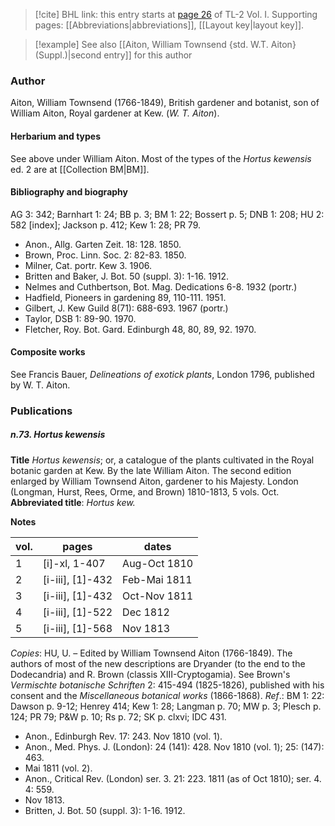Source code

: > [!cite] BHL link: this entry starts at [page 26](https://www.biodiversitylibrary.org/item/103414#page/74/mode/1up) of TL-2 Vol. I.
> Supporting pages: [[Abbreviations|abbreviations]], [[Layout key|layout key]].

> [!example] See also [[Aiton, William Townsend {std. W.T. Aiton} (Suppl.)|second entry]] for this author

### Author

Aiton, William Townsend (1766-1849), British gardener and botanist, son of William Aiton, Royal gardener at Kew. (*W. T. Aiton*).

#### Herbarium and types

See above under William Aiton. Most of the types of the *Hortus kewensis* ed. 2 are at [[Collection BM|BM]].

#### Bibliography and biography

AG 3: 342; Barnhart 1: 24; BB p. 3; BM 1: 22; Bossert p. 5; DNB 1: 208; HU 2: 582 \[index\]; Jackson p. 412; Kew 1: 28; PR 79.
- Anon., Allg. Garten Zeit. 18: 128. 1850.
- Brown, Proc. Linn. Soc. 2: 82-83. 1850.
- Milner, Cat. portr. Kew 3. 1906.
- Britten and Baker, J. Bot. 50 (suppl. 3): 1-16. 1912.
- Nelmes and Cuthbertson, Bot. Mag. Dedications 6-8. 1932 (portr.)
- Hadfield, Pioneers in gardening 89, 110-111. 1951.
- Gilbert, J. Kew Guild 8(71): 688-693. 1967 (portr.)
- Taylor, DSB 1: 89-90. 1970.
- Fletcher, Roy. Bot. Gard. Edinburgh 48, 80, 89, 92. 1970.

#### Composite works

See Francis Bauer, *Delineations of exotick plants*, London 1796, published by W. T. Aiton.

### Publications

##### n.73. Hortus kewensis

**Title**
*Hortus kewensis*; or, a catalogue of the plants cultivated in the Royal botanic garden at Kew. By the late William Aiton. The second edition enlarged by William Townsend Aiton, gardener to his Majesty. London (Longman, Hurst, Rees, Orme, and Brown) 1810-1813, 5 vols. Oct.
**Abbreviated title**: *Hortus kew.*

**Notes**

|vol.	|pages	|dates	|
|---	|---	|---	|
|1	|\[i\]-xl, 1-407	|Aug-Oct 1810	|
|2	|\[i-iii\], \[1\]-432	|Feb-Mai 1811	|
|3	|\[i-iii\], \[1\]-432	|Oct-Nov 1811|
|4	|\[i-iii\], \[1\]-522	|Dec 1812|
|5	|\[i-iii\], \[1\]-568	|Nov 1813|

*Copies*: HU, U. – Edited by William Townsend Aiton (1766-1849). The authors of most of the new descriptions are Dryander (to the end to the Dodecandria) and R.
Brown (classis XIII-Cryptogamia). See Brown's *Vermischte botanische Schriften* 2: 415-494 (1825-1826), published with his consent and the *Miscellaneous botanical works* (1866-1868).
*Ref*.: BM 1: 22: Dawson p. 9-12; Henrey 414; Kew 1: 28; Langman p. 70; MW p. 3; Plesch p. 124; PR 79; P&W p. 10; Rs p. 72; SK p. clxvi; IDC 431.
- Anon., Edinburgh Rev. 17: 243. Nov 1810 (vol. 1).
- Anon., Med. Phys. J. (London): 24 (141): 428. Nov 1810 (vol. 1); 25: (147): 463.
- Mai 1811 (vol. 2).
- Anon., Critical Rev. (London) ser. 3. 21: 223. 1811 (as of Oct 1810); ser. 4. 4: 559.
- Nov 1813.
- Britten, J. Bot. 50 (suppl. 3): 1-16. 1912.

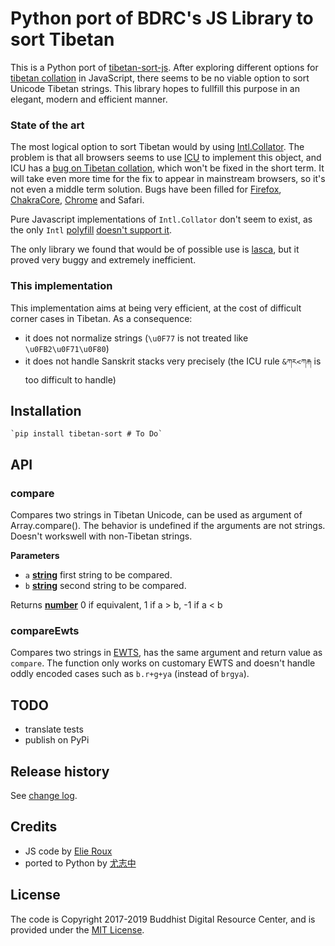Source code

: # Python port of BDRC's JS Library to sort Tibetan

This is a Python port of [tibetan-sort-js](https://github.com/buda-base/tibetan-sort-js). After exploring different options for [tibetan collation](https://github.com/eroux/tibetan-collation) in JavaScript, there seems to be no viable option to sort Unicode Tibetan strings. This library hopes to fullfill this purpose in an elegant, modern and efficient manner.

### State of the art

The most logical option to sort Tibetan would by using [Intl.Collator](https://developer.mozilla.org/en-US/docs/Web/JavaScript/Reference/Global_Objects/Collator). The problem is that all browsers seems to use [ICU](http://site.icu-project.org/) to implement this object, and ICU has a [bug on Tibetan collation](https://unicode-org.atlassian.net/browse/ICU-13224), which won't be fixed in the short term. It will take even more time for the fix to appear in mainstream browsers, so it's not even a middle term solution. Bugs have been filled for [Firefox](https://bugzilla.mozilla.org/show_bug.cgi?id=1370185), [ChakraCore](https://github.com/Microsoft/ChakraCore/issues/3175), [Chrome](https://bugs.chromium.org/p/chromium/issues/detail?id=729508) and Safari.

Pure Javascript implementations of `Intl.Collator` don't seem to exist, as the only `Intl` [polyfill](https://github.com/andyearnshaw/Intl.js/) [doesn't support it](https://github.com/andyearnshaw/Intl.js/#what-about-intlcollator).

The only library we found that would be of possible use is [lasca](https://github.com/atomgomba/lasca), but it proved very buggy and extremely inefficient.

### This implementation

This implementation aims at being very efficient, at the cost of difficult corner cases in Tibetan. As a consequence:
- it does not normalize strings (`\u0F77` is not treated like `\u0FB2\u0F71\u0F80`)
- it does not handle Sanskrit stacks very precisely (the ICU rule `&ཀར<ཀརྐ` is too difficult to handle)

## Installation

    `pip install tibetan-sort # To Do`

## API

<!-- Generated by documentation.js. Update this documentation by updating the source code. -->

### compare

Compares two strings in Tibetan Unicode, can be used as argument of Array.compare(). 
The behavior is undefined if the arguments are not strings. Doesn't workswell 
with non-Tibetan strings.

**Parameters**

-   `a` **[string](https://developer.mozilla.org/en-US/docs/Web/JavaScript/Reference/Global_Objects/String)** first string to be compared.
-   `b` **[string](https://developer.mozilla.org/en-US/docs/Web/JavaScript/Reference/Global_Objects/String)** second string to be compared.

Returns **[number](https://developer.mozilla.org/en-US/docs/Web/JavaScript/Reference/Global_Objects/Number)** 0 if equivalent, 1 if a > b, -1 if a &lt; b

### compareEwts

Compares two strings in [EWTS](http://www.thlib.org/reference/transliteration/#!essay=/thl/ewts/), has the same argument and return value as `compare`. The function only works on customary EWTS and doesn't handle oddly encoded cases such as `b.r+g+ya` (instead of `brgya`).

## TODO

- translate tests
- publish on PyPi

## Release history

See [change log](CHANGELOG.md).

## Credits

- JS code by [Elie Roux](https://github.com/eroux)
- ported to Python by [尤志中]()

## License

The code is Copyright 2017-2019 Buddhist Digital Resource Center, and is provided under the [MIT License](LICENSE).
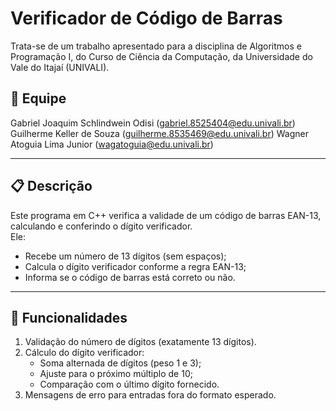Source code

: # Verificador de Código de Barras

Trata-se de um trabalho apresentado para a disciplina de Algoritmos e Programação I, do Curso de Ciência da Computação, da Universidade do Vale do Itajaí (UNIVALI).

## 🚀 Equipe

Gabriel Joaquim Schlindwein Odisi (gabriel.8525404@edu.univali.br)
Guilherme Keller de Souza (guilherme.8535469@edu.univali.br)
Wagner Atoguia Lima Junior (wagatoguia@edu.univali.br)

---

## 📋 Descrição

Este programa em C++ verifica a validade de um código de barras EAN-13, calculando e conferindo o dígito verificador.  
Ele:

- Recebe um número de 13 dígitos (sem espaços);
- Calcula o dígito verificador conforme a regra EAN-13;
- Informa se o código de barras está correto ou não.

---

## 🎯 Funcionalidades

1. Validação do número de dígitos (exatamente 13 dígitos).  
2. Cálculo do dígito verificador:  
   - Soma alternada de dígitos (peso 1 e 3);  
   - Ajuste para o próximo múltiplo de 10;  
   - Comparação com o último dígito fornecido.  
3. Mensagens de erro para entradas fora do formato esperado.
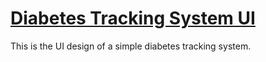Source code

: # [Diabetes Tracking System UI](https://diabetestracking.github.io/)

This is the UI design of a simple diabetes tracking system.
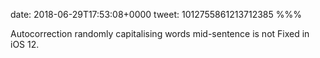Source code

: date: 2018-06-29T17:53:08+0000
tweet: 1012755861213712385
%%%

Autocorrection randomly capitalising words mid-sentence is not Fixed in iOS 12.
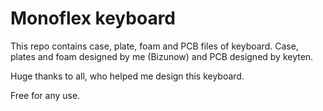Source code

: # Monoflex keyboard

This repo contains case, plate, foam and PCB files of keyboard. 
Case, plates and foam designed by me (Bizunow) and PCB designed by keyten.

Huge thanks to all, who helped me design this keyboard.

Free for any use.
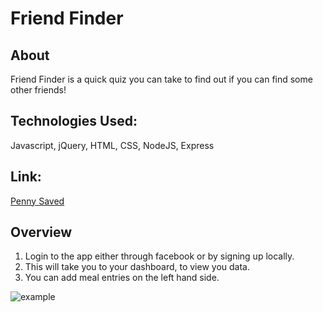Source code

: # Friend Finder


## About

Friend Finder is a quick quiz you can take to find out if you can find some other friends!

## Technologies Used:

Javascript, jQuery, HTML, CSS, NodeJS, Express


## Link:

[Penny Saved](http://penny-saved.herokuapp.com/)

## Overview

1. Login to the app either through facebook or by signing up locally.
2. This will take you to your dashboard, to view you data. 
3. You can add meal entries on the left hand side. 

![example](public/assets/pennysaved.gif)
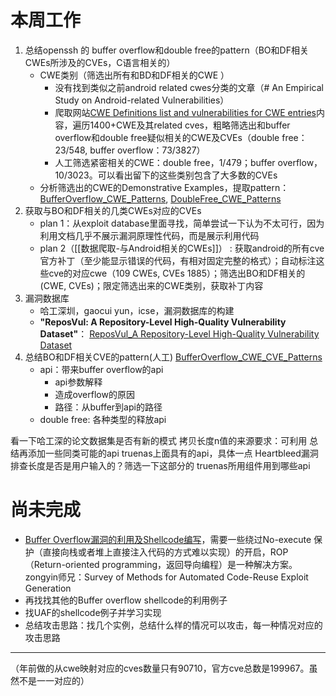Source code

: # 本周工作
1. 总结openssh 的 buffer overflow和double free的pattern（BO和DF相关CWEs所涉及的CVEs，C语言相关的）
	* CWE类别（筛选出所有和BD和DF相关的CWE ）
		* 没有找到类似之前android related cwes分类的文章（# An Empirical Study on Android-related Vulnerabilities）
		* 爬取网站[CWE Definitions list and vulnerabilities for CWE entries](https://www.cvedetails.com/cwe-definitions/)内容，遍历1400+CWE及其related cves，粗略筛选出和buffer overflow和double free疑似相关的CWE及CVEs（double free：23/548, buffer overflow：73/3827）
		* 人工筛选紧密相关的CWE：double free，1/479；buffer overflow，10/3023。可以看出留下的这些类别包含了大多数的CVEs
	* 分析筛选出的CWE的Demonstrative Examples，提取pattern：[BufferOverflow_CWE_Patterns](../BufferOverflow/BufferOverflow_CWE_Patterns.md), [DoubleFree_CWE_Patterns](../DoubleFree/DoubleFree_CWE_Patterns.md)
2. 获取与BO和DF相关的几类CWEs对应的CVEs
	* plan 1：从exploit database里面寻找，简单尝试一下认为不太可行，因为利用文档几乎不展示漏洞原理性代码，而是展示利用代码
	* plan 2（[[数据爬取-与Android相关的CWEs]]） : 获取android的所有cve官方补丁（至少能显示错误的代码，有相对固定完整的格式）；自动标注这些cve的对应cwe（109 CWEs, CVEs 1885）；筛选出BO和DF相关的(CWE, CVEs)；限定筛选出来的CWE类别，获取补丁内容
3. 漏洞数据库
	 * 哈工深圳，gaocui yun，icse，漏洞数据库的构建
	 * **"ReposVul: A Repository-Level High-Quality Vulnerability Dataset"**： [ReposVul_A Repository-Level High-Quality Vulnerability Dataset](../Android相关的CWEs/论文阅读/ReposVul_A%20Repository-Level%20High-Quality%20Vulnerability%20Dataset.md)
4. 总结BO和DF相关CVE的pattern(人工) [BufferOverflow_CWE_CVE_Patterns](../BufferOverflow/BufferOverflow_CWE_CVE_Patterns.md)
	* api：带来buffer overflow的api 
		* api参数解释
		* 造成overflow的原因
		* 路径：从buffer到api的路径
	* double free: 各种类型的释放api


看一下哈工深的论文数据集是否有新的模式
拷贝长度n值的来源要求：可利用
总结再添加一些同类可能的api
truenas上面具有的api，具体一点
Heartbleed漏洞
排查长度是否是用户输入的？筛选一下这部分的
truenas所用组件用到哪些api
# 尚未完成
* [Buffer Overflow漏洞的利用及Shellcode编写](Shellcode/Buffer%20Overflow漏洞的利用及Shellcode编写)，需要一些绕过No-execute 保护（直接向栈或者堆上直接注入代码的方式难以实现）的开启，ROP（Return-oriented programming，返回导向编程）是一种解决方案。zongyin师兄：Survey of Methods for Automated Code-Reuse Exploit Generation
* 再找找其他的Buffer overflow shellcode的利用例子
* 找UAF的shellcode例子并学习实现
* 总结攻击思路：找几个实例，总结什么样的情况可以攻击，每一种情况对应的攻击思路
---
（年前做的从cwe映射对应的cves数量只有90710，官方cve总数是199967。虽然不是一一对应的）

========

Task to complete:
Above are the records; repeat exactly the lines from the one holding "See above under" down to the one holding "AG 3: 342; Barnhart", end lines included.

Exercise solution:
See above under William Aiton. Most of the types of the *Hortus kewensis* ed. 2 are at [[Collection BM|BM]].

#### Bibliography and biography

AG 3: 342; Barnhart 1: 24; BB p. 3; BM 1: 22; Bossert p. 5; DNB 1: 208; HU 2: 582 \[index\]; Jackson p. 412; Kew 1: 28; PR 79.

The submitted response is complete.